◆ RECORDS SUPPLIED:
--------------------
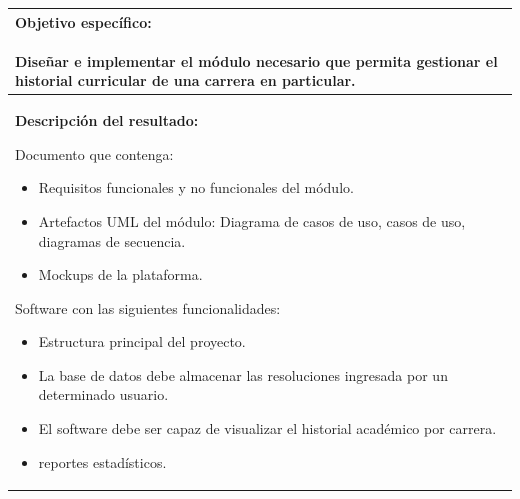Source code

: \documentclass[12pt]{article}
\begin{document}
			 \begin{tabular}{ |p{15cm}|} \hline
				 \parbox[c]{15cm}{ {\bf Objetivo específico:}\\ \\Diseñar e implementar el módulo necesario que permita gestionar el historial curricular de una carrera en particular.\\} 
			\\
			 \hline
				 \parbox[c]{15cm}{ {\bf Descripción del resultado:}\\ 
				 
			Documento que contenga: \\
				 \begin{itemize}
				  \item Requisitos funcionales y no funcionales del módulo.
				  \item Artefactos UML del módulo: Diagrama de casos de uso, casos de uso, diagramas de secuencia.
				  \item Mockups de la plataforma.
				
				 \end{itemize}
			Software con las siguientes funcionalidades:\\
			      \begin{itemize}
							\item Estructura principal del proyecto.
							\item La base de datos debe almacenar las resoluciones ingresada por un determinado usuario.
			       \item El software debe ser capaz de visualizar el historial académico por carrera.
			       \item reportes estadísticos.
			     
			      \end{itemize}

				 
				 
				 } 
			 \\ \hline			 
			 \end{tabular}	
			 \\ \\  \\ 
			 
\end{document}
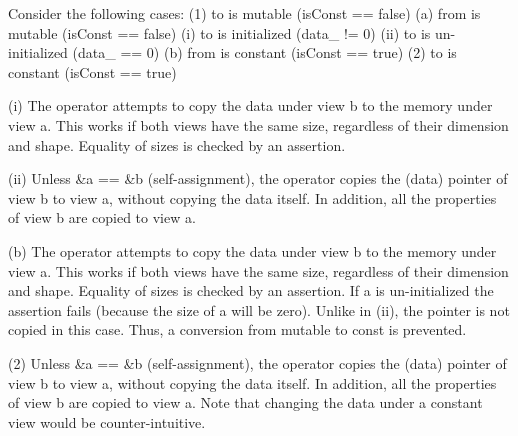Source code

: Consider the following cases\+: (1) \textquotesingle{}to\textquotesingle{} is mutable (is\+Const == false) (a) \textquotesingle{}from\textquotesingle{} is mutable (is\+Const == false) (i) \textquotesingle{}to\textquotesingle{} is initialized (data\+\_\+ != 0) (ii) \textquotesingle{}to\textquotesingle{} is un-\/initialized (data\+\_\+ == 0) (b) \textquotesingle{}from\textquotesingle{} is constant (is\+Const == true) (2) \textquotesingle{}to\textquotesingle{} is constant (is\+Const == true)

(i) The operator attempts to copy the data under view \textquotesingle{}b\textquotesingle{} to the memory under view \textquotesingle{}a\textquotesingle{}. This works if both views have the same size, regardless of their dimension and shape. Equality of sizes is checked by an assertion.

(ii) Unless \&a == \&b (self-\/assignment), the operator copies the (data) pointer of view \textquotesingle{}b\textquotesingle{} to view \textquotesingle{}a\textquotesingle{}, without copying the data itself. In addition, all the properties of view \textquotesingle{}b\textquotesingle{} are copied to view \textquotesingle{}a\textquotesingle{}.

(b) The operator attempts to copy the data under view \textquotesingle{}b\textquotesingle{} to the memory under view \textquotesingle{}a\textquotesingle{}. This works if both views have the same size, regardless of their dimension and shape. Equality of sizes is checked by an assertion. If \textquotesingle{}a\textquotesingle{} is un-\/initialized the assertion fails (because the size of a will be zero). Unlike in (ii), the pointer is not copied in this case. Thus, a conversion from mutable to const is prevented.

(2) Unless \&a == \&b (self-\/assignment), the operator copies the (data) pointer of view \textquotesingle{}b\textquotesingle{} to view \textquotesingle{}a\textquotesingle{}, without copying the data itself. In addition, all the properties of view \textquotesingle{}b\textquotesingle{} are copied to view \textquotesingle{}a\textquotesingle{}. Note that changing the data under a constant view would be counter-\/intuitive. \mbox{\label{classandres_1_1View_a24aacc568e0bd3a5c69fe1d9550d03f7}} 
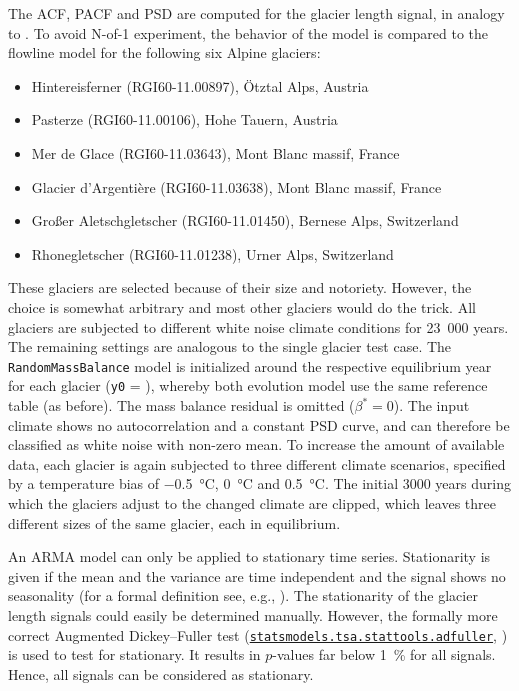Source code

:         The ACF, PACF and PSD are computed for the glacier length signal, in analogy to \citep{Roe2014}. To avoid N-of-1 experiment, the behavior of the \vas{} model is compared to the flowline model for the following six Alpine glaciers:
        \begin{itemize}
            \item Hintereisferner (RGI60-11.00897), Ötztal Alps, Austria
            \item Pasterze (RGI60-11.00106), Hohe Tauern, Austria
            \item Mer de Glace (RGI60-11.03643), Mont Blanc massif, France
            \item Glacier d'Argentière (RGI60-11.03638), Mont Blanc massif, France
            \item Großer Aletschgletscher (RGI60-11.01450), Bernese Alps, Switzerland
            \item Rhonegletscher (RGI60-11.01238), Urner Alps, Switzerland
        \end{itemize}
        These glaciers are selected because of their size and notoriety. However, the choice is somewhat arbitrary and most other glaciers would do the trick. All glaciers are subjected to different white noise climate conditions for 23\ 000 years. The remaining settings are analogous to the single glacier test case. The \lstinline`RandomMassBalance` model is initialized around the respective equilibrium year for each glacier (\lstinline`y0` = \tstar), whereby both evolution model use the same \tstar{} reference table (as before). The mass balance residual is omitted ($\beta^* = 0$). The input climate shows no autocorrelation and a constant PSD curve, and can therefore be classified as white noise with non-zero mean.
        To increase the amount of available data, each glacier is again subjected to three different climate scenarios, specified by a temperature bias of \SI{-0.5}{\celsius}, \SI{0}{\celsius} and \SI{+0.5}{\celsius}. The initial 3000 years during which the glaciers adjust to the changed climate are clipped, which leaves three different sizes of the same glacier, each in equilibrium.

        An ARMA model can only be applied to stationary time series. Stationarity is given if the mean and the variance are time independent and the signal shows no seasonality (for a formal definition see, e.g., \citet{BoxJenkins2015}). The stationarity of the glacier length signals could easily be determined manually. However, the formally more correct Augmented Dickey--Fuller test (\href{https://www.statsmodels.org/devel/generated/statsmodels.tsa.stattools.adfuller.html}{\lstinline`statsmodels.tsa.stattools.adfuller`}, \citet{Cheung1995-ADFuller}) is used to test for stationary. It results in $p$-values far below \SI{1}{\percent} for all signals. Hence, all signals can be considered as stationary.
--------------------
◆ AIM OF THE EXERCISE: What is the number of lines in the material above that include "subjected"? Answer with the number only.

◆ SOLUTION FOR THIS TASK: 2